Task description:
Exactly the lines from the start of the entries through the line with "ಯಾವಾಗ ದುರಿತಗಳಲ್ಲಿ ಸಿಲುಕಿ" are required in the output, with no pictures among them.

Provided records:
↓

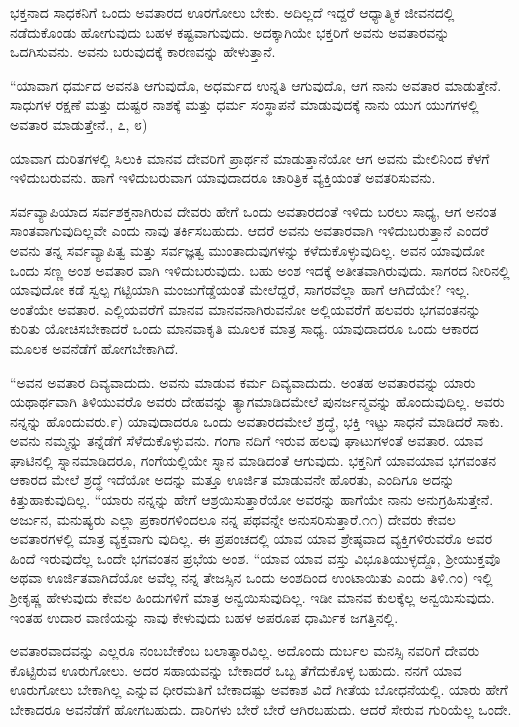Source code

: ಭಕ್ತನಾದ ಸಾಧಕನಿಗೆ ಒಂದು ಅವತಾರದ ಊರಗೋಲು ಬೇಕು. ಅದಿಲ್ಲದೆ ಇದ್ದರೆ ಆಧ್ಯಾತ್ಮಿಕ ಜೀವನದಲ್ಲಿ ನಡೆದುಕೊಂಡು ಹೋಗುವುದು ಬಹಳ ಕಷ್ಟವಾಗುವುದು. ಅದಕ್ಕಾಗಿಯೇ ಭಕ್ತರಿಗೆ ಅವನು ಅವತಾರವನ್ನು ಒದಗಿಸುವನು. ಅವನು ಬರುವುದಕ್ಕೆ ಕಾರಣವನ್ನು ಹೇಳುತ್ತಾನೆ.

“ಯಾವಾಗ ಧರ್ಮದ ಅವನತಿ ಆಗುವುದೊ, ಅಧರ್ಮದ ಉನ್ನತಿ ಆಗುವುದೊ, ಆಗ ನಾನು ಅವತಾರ ಮಾಡುತ್ತೇನೆ. ಸಾಧುಗಳ ರಕ್ಷಣೆ ಮತ್ತು ದುಷ್ಟರ ನಾಶಕ್ಕೆ ಮತ್ತು ಧರ್ಮ ಸಂಸ್ಥಾಪನೆ ಮಾಡುವುದಕ್ಕೆ ನಾನು ಯುಗ ಯುಗಗಳಲ್ಲಿ ಅವತಾರ ಮಾಡುತ್ತೇನೆ., ೭, ೮)

ಯಾವಾಗ ದುರಿತಗಳಲ್ಲಿ ಸಿಲುಕಿ ಮಾನವ ದೇವರಿಗೆ ಪ್ರಾರ್ಥನೆ ಮಾಡುತ್ತಾನೆಯೋ ಆಗ ಅವನು ಮೇಲಿನಿಂದ ಕೆಳಗೆ ಇಳಿದುಬರುವನು. ಹಾಗೆ ಇಳಿದುಬರುವಾಗ ಯಾವುದಾದರೂ ಚಾರಿತ್ರಿಕ ವ್ಯಕ್ತಿಯಂತೆ ಅವತರಿಸುವನು.

ಸರ್ವವ್ಯಾಪಿಯಾದ ಸರ್ವಶಕ್ತನಾಗಿರುವ ದೇವರು ಹೇಗೆ ಒಂದು ಅವತಾರದಂತೆ ಇಳಿದು ಬರಲು ಸಾಧ್ಯ, ಆಗ ಅನಂತ ಸಾಂತವಾಗುವುದಿಲ್ಲವೇ ಎಂದು ನಾವು ತರ್ಕಿಸಬಹುದು. ಆದರೆ ಅವನು ಅವತಾರವಾಗಿ ಇಳಿದುಬರುತ್ತಾನೆ ಎಂದರೆ ಅವನು ತನ್ನ ಸರ್ವವ್ಯಾಪಿತ್ವ ಮತ್ತು ಸರ್ವಜ್ಞತ್ವ ಮುಂತಾದುವುಗಳನ್ನು ಕಳೆದುಕೊಳ್ಳುವುದಿಲ್ಲ. ಅವನ ಯಾವುದೋ ಒಂದು ಸಣ್ಣ ಅಂಶ ಅವತಾರ ವಾಗಿ ಇಳಿದುಬರುವುದು. ಬಹು ಅಂಶ ಇದಕ್ಕೆ ಅತೀತವಾಗಿರುವುದು. ಸಾಗರದ ನೀರಿನಲ್ಲಿ ಯಾವುದೋ ಕಡೆ ಸ್ವಲ್ಪ ಗಟ್ಟಿಯಾಗಿ ಮಂಜುಗೆಡ್ಡೆಯಂತೆ ಮೇಲೆದ್ದರೆ, ಸಾಗರವೆಲ್ಲಾ ಹಾಗೆ ಆಗಿದೆಯೇ? ಇಲ್ಲ. ಅಂತೆಯೇ ಅವತಾರ. ಎಲ್ಲಿಯವರೆಗೆ ಮಾನವ ಮಾನವನಾಗಿರುವನೋ ಅಲ್ಲಿಯವರೆಗೆ ಹಲವರು ಭಗವಂತನನ್ನು ಕುರಿತು ಯೋಚಿಸಬೇಕಾದರೆ ಒಂದು ಮಾನವಾಕೃತಿ ಮೂಲಕ ಮಾತ್ರ ಸಾಧ್ಯ. ಯಾವುದಾದರೂ ಒಂದು ಆಕಾರದ ಮೂಲಕ ಅವನೆಡೆಗೆ ಹೋಗಬೇಕಾಗಿದೆ.

“ಅವನ ಅವತಾರ ದಿವ್ಯವಾದುದು. ಅವನು ಮಾಡುವ ಕರ್ಮ ದಿವ್ಯವಾದುದು. ಅಂತಹ ಅವತಾರವನ್ನು ಯಾರು ಯಥಾರ್ಥವಾಗಿ ತಿಳಿಯುವರೊ ಅವರು ದೇಹವನ್ನು ತ್ಯಾಗಮಾಡಿದಮೇಲೆ ಪುನರ್ಜನ್ಮವನ್ನು ಹೊಂದುವುದಿಲ್ಲ. ಅವರು ನನ್ನನ್ನು ಹೊಂದುವರು.೯) ಯಾವುದಾದರೂ ಒಂದು ಅವತಾರದಮೇಲೆ ಶ್ರದ್ಧೆ, ಭಕ್ತಿ ಇಟ್ಟು ಸಾಧನೆ ಮಾಡಿದರೆ ಸಾಕು. ಅವನು ನಮ್ಮನ್ನು ತನ್ನೆಡೆಗೆ ಸೆಳೆದುಕೊಳ್ಳುವನು. ಗಂಗಾ ನದಿಗೆ ಇರುವ ಹಲವು ಘಾಟುಗಳಂತೆ ಅವತಾರ. ಯಾವ ಘಾಟಿನಲ್ಲಿ ಸ್ನಾನಮಾಡಿದರೂ, ಗಂಗೆಯಲ್ಲಿಯೇ ಸ್ನಾನ ಮಾಡಿದಂತೆ ಆಗುವುದು. ಭಕ್ತನಿಗೆ ಯಾವಯಾವ ಭಗವಂತನ ಆಕಾರದ ಮೇಲೆ ಶ್ರದ್ಧೆ ಇದೆಯೋ ಅದನ್ನು ಮತ್ತೂ ಊರ್ಜಿತ ಮಾಡುವನೇ ಹೊರತು, ಎಂದಿಗೂ ಅದನ್ನು ಕಿತ್ತುಹಾಕುವುದಿಲ್ಲ. “ಯಾರು ನನ್ನನ್ನು ಹೇಗೆ ಆಶ್ರಯಿಸುತ್ತಾರೆಯೋ ಅವರನ್ನು ಹಾಗೆಯೇ ನಾನು ಅನುಗ್ರಹಿಸುತ್ತೇನೆ. ಅರ್ಜುನ, ಮನುಷ್ಯರು ಎಲ್ಲಾ ಪ್ರಕಾರಗಳಿಂದಲೂ ನನ್ನ ಪಥವನ್ನೇ ಅನುಸರಿಸುತ್ತಾರೆ.೧೧) ದೇವರು ಕೇವಲ ಅವತಾರಗಳಲ್ಲಿ ಮಾತ್ರ ವ್ಯಕ್ತವಾಗು ವುದಿಲ್ಲ. ಈ ಪ್ರಪಂಚದಲ್ಲಿ ಯಾವ ಯಾವ ಶ್ರೇಷ್ಠವಾದ ವ್ಯಕ್ತಿಗಳಿರುವರೊ ಅವರ ಹಿಂದೆ ಇರುವುದೆಲ್ಲ ಒಂದೇ ಭಗವಂತನ ಪ್ರಭೆಯ ಅಂಶ. “ಯಾವ ಯಾವ ವಸ್ತು ವಿಭೂತಿಯುಳ್ಳದ್ದೊ, ಶ್ರೀಯುಕ್ತವೊ ಅಥವಾ ಊರ್ಜಿತವಾಗಿದೆಯೋ ಅವೆಲ್ಲ ನನ್ನ ತೇಜಸ್ಸಿನ ಒಂದು ಅಂಶದಿಂದ ಉಂಟಾಯಿತು ಎಂದು ತಿಳಿ.೧ಂ) ಇಲ್ಲಿ ಶ್ರೀಕೃಷ್ಣ ಹೇಳುವುದು ಕೇವಲ ಹಿಂದುಗಳಿಗೆ ಮಾತ್ರ ಅನ್ವಯಿಸುವುದಿಲ್ಲ. ಇಡೀ ಮಾನವ ಕುಲಕ್ಕೆಲ್ಲ ಅನ್ವಯಿಸುವುದು. ಇಂತಹ ಉದಾರ ವಾಣಿಯನ್ನು ನಾವು ಕೇಳುವುದು ಬಹಳ ಅಪರೂಪ ಧಾರ್ಮಿಕ ಜಗತ್ತಿನಲ್ಲಿ.

ಅವತಾರವಾದವನ್ನು ಎಲ್ಲರೂ ನಂಬಬೇಕೆಂಬ ಬಲಾತ್ಕಾರವಿಲ್ಲ. ಅದೊಂದು ದುರ್ಬಲ ಮನಸ್ಸಿ ನವರಿಗೆ ದೇವರು ಕೊಟ್ಟಿರುವ ಊರುಗೋಲು. ಅದರ ಸಹಾಯವನ್ನು ಬೇಕಾದರೆ ಒಬ್ಬ ತೆಗೆದುಕೊಳ್ಳ ಬಹುದು. ನನಗೆ ಯಾವ ಊರುಗೋಲು ಬೇಕಾಗಿಲ್ಲ ಎನ್ನುವ ಧೀರಮತಿಗೆ ಬೇಕಾದಷ್ಟು ಅವಕಾಶ ವಿದೆ ಗೀತೆಯ ಬೋಧನೆಯಲ್ಲಿ. ಯಾರು ಹೇಗೆ ಬೇಕಾದರೂ ಅವನೆಡೆಗೆ ಹೋಗಬಹುದು. ದಾರಿಗಳು ಬೇರೆ ಬೇರೆ ಆಗಿರಬಹುದು. ಆದರೆ ಸೇರುವ ಗುರಿಯೆಲ್ಲ ಒಂದೇ.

↑

Problem solution:
Source code

: ಭಕ್ತನಾದ ಸಾಧಕನಿಗೆ ಒಂದು ಅವತಾರದ ಊರಗೋಲು ಬೇಕು. ಅದಿಲ್ಲದೆ ಇದ್ದರೆ ಆಧ್ಯಾತ್ಮಿಕ ಜೀವನದಲ್ಲಿ ನಡೆದುಕೊಂಡು ಹೋಗುವುದು ಬಹಳ ಕಷ್ಟವಾಗುವುದು. ಅದಕ್ಕಾಗಿಯೇ ಭಕ್ತರಿಗೆ ಅವನು ಅವತಾರವನ್ನು ಒದಗಿಸುವನು. ಅವನು ಬರುವುದಕ್ಕೆ ಕಾರಣವನ್ನು ಹೇಳುತ್ತಾನೆ.

“ಯಾವಾಗ ಧರ್ಮದ ಅವನತಿ ಆಗುವುದೊ, ಅಧರ್ಮದ ಉನ್ನತಿ ಆಗುವುದೊ, ಆಗ ನಾನು ಅವತಾರ ಮಾಡುತ್ತೇನೆ. ಸಾಧುಗಳ ರಕ್ಷಣೆ ಮತ್ತು ದುಷ್ಟರ ನಾಶಕ್ಕೆ ಮತ್ತು ಧರ್ಮ ಸಂಸ್ಥಾಪನೆ ಮಾಡುವುದಕ್ಕೆ ನಾನು ಯುಗ ಯುಗಗಳಲ್ಲಿ ಅವತಾರ ಮಾಡುತ್ತೇನೆ., ೭, ೮)

ಯಾವಾಗ ದುರಿತಗಳಲ್ಲಿ ಸಿಲುಕಿ ಮಾನವ ದೇವರಿಗೆ ಪ್ರಾರ್ಥನೆ ಮಾಡುತ್ತಾನೆಯೋ ಆಗ ಅವನು ಮೇಲಿನಿಂದ ಕೆಳಗೆ ಇಳಿದುಬರುವನು. ಹಾಗೆ ಇಳಿದುಬರುವಾಗ ಯಾವುದಾದರೂ ಚಾರಿತ್ರಿಕ ವ್ಯಕ್ತಿಯಂತೆ ಅವತರಿಸುವನು.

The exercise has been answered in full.